The records come next. Copy all of them exactly.
========
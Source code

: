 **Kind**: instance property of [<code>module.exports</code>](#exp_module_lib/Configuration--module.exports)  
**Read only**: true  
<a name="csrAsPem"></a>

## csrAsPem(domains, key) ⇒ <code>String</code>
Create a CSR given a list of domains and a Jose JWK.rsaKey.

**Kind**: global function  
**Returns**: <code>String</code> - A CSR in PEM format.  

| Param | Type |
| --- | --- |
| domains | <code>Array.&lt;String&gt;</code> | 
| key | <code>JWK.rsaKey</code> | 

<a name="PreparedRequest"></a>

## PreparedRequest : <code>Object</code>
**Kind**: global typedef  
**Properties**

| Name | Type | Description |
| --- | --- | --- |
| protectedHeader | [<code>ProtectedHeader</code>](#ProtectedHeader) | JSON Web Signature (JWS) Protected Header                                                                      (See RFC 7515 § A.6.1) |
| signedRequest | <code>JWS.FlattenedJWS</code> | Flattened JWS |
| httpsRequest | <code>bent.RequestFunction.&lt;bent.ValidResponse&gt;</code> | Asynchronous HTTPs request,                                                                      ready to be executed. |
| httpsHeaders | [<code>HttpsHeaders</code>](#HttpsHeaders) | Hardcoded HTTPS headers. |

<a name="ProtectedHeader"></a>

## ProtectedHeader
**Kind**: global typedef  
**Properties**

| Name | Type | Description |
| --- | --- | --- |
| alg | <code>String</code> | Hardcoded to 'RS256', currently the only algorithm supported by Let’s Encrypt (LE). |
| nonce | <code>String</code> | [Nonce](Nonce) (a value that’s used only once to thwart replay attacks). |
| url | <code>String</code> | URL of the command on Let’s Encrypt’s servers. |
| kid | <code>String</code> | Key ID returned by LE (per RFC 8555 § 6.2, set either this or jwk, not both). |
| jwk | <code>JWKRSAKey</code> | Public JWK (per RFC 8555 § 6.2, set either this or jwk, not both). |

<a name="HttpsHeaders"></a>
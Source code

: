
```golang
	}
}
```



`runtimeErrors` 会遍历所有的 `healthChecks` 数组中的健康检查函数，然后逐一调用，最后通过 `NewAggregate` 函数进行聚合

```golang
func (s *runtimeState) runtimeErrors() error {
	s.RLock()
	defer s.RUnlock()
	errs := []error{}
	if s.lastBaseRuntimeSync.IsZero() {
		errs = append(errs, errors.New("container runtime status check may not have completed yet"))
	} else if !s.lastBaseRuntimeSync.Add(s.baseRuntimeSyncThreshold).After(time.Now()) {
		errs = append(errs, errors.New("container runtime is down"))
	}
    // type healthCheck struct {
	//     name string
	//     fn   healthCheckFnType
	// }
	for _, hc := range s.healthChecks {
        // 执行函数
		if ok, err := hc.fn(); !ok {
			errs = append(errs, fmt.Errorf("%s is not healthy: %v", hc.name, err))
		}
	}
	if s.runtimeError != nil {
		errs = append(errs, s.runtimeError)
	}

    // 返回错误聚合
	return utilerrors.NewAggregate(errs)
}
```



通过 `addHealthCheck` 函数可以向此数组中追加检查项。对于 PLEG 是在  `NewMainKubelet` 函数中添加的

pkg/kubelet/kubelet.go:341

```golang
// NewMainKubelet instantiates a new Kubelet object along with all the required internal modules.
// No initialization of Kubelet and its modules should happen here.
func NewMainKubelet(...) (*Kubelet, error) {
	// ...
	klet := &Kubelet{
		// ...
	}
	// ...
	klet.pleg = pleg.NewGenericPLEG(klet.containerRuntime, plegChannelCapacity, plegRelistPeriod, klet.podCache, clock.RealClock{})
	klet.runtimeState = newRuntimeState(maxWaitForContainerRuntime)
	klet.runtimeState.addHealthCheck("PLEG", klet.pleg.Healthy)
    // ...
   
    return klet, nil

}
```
========
> REPLY:
Source code

: **Kind**: instance property of [<code>module.exports</code>](#exp_module_lib/Configuration--module.exports)  
**Read only**: true  
<a name="csrAsPem"></a>

## csrAsPem(domains, key) ⇒ <code>String</code>
Create a CSR given a list of domains and a Jose JWK.rsaKey.

**Kind**: global function  
**Returns**: <code>String</code> - A CSR in PEM format.  

| Param | Type |
| --- | --- |
| domains | <code>Array.&lt;String&gt;</code> | 
| key | <code>JWK.rsaKey</code> | 

<a name="PreparedRequest"></a>

## PreparedRequest : <code>Object</code>
**Kind**: global typedef  
**Properties**

| Name | Type | Description |
| --- | --- | --- |
| protectedHeader | [<code>ProtectedHeader</code>](#ProtectedHeader) | JSON Web Signature (JWS) Protected Header                                                                      (See RFC 7515 § A.6.1) |
| signedRequest | <code>JWS.FlattenedJWS</code> | Flattened JWS |
| httpsRequest | <code>bent.RequestFunction.&lt;bent.ValidResponse&gt;</code> | Asynchronous HTTPs request,                                                                      ready to be executed. |
| httpsHeaders | [<code>HttpsHeaders</code>](#HttpsHeaders) | Hardcoded HTTPS headers. |

<a name="ProtectedHeader"></a>

## ProtectedHeader
**Kind**: global typedef  
**Properties**

| Name | Type | Description |
| --- | --- | --- |
| alg | <code>String</code> | Hardcoded to 'RS256', currently the only algorithm supported by Let’s Encrypt (LE). |
| nonce | <code>String</code> | [Nonce](Nonce) (a value that’s used only once to thwart replay attacks). |
| url | <code>String</code> | URL of the command on Let’s Encrypt’s servers. |
| kid | <code>String</code> | Key ID returned by LE (per RFC 8555 § 6.2, set either this or jwk, not both). |
| jwk | <code>JWKRSAKey</code> | Public JWK (per RFC 8555 § 6.2, set either this or jwk, not both). |

<a name="HttpsHeaders"></a>
Source code

:
```golang
	}
}
```



`runtimeErrors` 会遍历所有的 `healthChecks` 数组中的健康检查函数，然后逐一调用，最后通过 `NewAggregate` 函数进行聚合

```golang
func (s *runtimeState) runtimeErrors() error {
	s.RLock()
	defer s.RUnlock()
	errs := []error{}
	if s.lastBaseRuntimeSync.IsZero() {
		errs = append(errs, errors.New("container runtime status check may not have completed yet"))
	} else if !s.lastBaseRuntimeSync.Add(s.baseRuntimeSyncThreshold).After(time.Now()) {
		errs = append(errs, errors.New("container runtime is down"))
	}
    // type healthCheck struct {
	//     name string
	//     fn   healthCheckFnType
	// }
	for _, hc := range s.healthChecks {
        // 执行函数
		if ok, err := hc.fn(); !ok {
			errs = append(errs, fmt.Errorf("%s is not healthy: %v", hc.name, err))
		}
	}
	if s.runtimeError != nil {
		errs = append(errs, s.runtimeError)
	}

    // 返回错误聚合
	return utilerrors.NewAggregate(errs)
}
```



通过 `addHealthCheck` 函数可以向此数组中追加检查项。对于 PLEG 是在  `NewMainKubelet` 函数中添加的

pkg/kubelet/kubelet.go:341

```golang
// NewMainKubelet instantiates a new Kubelet object along with all the required internal modules.
// No initialization of Kubelet and its modules should happen here.
func NewMainKubelet(...) (*Kubelet, error) {
	// ...
	klet := &Kubelet{
		// ...
	}
	// ...
	klet.pleg = pleg.NewGenericPLEG(klet.containerRuntime, plegChannelCapacity, plegRelistPeriod, klet.podCache, clock.RealClock{})
	klet.runtimeState = newRuntimeState(maxWaitForContainerRuntime)
	klet.runtimeState.addHealthCheck("PLEG", klet.pleg.Healthy)
    // ...
   
    return klet, nil

}
```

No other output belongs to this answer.